We demonstrated the effectiveness of our approach by solving larger problem instances than any previous QUBO formulation for the BPP. Additionally, we present the first experimental comparison of classical and quantum solutions for the BPP, validating that QAL-BP is an analytically correct QUBO formulation obviating the need for empirical estimation of penalty terms. Nevertheless, while our implementation on a quantum annealer does not outperform the state-of-the-art classical solver Gurobi, its TTS exhibits efficient scaling as the problem size increases, considering the current limitations of available quantum technology.

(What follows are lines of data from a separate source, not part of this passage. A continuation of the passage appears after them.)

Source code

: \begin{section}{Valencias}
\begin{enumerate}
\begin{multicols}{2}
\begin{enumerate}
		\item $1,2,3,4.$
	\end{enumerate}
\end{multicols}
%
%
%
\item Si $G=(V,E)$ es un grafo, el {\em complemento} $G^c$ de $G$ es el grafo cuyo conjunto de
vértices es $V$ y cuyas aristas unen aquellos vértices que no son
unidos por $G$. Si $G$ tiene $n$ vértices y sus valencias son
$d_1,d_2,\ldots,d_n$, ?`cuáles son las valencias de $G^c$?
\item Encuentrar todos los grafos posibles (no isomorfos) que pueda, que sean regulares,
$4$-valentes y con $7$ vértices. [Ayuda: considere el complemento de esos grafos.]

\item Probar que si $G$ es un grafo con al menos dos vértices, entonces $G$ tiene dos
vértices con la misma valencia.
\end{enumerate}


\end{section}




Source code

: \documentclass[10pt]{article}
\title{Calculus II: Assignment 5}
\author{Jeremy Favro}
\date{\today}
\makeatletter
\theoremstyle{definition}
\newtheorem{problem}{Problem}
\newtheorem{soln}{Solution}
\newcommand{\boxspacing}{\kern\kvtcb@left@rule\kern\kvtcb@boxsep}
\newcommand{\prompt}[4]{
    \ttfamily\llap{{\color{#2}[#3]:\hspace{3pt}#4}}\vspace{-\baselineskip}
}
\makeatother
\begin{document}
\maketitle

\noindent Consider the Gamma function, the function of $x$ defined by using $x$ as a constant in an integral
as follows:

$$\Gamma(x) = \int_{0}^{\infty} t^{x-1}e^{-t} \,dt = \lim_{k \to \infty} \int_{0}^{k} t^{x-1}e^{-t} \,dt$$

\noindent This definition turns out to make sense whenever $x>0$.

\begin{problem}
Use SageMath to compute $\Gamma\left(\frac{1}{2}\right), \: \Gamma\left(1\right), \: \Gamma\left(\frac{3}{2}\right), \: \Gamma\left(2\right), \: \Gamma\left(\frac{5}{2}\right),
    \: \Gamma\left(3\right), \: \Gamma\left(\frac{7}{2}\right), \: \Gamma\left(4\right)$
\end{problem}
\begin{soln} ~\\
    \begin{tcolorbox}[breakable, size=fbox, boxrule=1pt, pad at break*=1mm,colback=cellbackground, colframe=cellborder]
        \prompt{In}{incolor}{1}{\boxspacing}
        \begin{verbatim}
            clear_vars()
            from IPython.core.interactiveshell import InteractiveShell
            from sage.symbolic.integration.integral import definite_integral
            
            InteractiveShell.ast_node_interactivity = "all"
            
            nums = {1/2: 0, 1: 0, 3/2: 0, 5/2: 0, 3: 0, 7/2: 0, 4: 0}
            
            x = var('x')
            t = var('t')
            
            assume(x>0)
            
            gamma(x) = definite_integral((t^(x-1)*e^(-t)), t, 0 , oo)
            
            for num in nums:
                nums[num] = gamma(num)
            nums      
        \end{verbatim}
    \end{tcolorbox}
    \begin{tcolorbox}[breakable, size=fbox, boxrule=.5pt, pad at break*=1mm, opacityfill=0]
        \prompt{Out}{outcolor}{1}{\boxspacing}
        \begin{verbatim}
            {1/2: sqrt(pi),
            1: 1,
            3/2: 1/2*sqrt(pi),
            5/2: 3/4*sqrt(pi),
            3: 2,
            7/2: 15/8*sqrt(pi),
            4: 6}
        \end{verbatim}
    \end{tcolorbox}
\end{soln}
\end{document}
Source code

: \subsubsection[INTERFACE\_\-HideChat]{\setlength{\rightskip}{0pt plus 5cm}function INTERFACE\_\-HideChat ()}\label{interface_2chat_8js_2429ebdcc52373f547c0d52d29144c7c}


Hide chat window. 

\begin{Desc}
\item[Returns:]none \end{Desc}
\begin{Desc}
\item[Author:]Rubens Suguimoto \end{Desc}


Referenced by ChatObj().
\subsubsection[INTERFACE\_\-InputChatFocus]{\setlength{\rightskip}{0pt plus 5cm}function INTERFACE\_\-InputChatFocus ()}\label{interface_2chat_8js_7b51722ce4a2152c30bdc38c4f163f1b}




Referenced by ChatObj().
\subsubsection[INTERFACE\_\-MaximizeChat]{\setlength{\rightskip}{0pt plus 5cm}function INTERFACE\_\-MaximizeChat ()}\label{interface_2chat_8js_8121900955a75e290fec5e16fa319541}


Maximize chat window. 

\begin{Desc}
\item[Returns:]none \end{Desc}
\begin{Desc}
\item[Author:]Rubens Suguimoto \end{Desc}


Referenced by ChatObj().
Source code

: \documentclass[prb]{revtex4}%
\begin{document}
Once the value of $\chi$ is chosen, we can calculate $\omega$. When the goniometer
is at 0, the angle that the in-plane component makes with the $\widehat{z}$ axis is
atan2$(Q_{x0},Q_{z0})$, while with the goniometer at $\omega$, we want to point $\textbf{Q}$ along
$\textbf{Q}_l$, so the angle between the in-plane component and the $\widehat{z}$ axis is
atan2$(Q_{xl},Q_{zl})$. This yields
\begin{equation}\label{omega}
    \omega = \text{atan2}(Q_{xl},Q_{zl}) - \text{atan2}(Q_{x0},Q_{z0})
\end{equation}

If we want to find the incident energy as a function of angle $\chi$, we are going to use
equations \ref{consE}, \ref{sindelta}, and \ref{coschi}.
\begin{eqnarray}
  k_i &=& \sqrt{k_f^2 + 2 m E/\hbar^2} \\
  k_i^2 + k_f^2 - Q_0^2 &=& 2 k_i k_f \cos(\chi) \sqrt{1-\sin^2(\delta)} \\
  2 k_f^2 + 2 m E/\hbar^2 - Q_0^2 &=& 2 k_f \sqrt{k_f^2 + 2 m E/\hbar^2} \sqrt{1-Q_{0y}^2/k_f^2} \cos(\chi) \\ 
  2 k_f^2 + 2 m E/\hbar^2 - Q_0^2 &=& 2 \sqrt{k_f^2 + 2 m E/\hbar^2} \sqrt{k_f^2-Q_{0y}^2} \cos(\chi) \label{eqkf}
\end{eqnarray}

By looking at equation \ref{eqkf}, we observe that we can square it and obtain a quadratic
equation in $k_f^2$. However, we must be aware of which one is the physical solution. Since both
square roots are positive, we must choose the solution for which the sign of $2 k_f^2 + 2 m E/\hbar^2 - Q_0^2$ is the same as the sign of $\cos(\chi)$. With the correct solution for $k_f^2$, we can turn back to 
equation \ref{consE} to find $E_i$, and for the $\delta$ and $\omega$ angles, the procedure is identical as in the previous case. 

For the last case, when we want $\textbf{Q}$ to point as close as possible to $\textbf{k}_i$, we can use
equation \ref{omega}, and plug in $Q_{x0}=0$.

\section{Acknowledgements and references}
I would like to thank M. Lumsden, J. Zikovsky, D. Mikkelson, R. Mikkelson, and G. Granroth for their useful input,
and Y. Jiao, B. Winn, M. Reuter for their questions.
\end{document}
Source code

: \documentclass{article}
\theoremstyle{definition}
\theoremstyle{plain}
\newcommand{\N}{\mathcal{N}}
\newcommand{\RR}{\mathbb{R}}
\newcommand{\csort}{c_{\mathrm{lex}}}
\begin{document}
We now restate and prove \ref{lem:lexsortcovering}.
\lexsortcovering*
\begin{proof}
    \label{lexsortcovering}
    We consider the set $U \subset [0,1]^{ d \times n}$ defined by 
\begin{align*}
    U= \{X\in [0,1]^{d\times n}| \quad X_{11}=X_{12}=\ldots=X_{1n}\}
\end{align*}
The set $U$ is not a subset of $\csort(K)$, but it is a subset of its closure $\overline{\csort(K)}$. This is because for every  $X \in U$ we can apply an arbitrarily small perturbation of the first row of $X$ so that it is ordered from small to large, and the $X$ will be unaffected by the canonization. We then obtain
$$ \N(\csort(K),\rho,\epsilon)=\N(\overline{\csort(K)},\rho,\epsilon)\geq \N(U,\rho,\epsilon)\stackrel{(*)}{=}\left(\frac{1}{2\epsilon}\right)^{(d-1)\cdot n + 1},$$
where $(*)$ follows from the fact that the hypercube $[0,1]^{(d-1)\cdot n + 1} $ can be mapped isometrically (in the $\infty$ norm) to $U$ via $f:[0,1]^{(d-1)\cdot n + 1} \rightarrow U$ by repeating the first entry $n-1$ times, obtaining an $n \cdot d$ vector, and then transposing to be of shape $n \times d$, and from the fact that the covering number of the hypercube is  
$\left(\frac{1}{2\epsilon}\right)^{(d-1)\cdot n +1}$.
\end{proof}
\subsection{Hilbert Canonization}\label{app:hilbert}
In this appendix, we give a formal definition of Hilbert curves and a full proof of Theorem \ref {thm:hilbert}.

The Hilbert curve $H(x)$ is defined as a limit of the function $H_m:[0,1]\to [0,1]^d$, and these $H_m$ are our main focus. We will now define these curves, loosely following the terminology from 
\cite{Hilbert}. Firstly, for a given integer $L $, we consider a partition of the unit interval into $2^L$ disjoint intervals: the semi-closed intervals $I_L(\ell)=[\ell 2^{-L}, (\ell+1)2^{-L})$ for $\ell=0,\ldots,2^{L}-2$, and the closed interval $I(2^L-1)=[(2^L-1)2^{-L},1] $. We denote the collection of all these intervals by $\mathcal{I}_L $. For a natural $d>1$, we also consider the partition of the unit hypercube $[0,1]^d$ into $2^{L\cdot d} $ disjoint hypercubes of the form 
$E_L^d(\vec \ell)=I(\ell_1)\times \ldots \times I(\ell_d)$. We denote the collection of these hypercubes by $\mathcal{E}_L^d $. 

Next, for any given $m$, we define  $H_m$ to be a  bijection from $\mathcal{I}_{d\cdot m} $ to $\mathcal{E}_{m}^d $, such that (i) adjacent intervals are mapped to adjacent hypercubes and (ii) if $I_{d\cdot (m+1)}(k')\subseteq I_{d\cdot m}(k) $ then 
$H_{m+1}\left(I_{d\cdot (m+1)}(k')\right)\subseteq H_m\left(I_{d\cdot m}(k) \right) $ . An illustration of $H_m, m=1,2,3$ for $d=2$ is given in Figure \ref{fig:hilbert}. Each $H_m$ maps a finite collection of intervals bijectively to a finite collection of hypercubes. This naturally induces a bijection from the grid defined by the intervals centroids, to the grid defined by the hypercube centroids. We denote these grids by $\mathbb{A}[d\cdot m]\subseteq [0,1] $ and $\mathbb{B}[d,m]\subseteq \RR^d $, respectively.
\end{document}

However, several limitations and challenges remain. Firstly, the generalizability of our model to generic BPP instances or other combinatorial optimization problems requires further investigation. Secondly, the limited number of qubits on current quantum annealers poses a significant challenge, restricting the size of problem instances that can be effectively solved. Consequently, testing our model on larger instances and evaluating scalability across a wider range of inputs is currently unattainable. Furthermore, noise and errors in the quantum annealer significantly impact the quality of provided solutions, particularly evident when dealing with larger problems, as demonstrated in experimental results compared to simulated annealing.

To address these challenges, future research will explore advanced quantum hardware with improved qubit accuracy and a greater qubits count. Another promising avenue involves investigating hybrid quantum annealing approaches that leverage classical and quantum methods in tandem, facilitating the solution of larger problem sizes beyond the capabilities of current QPUs. These endeavors are critical to further harnessing the potential of quantum computing in combinatorial optimization problems and propelling the field forward.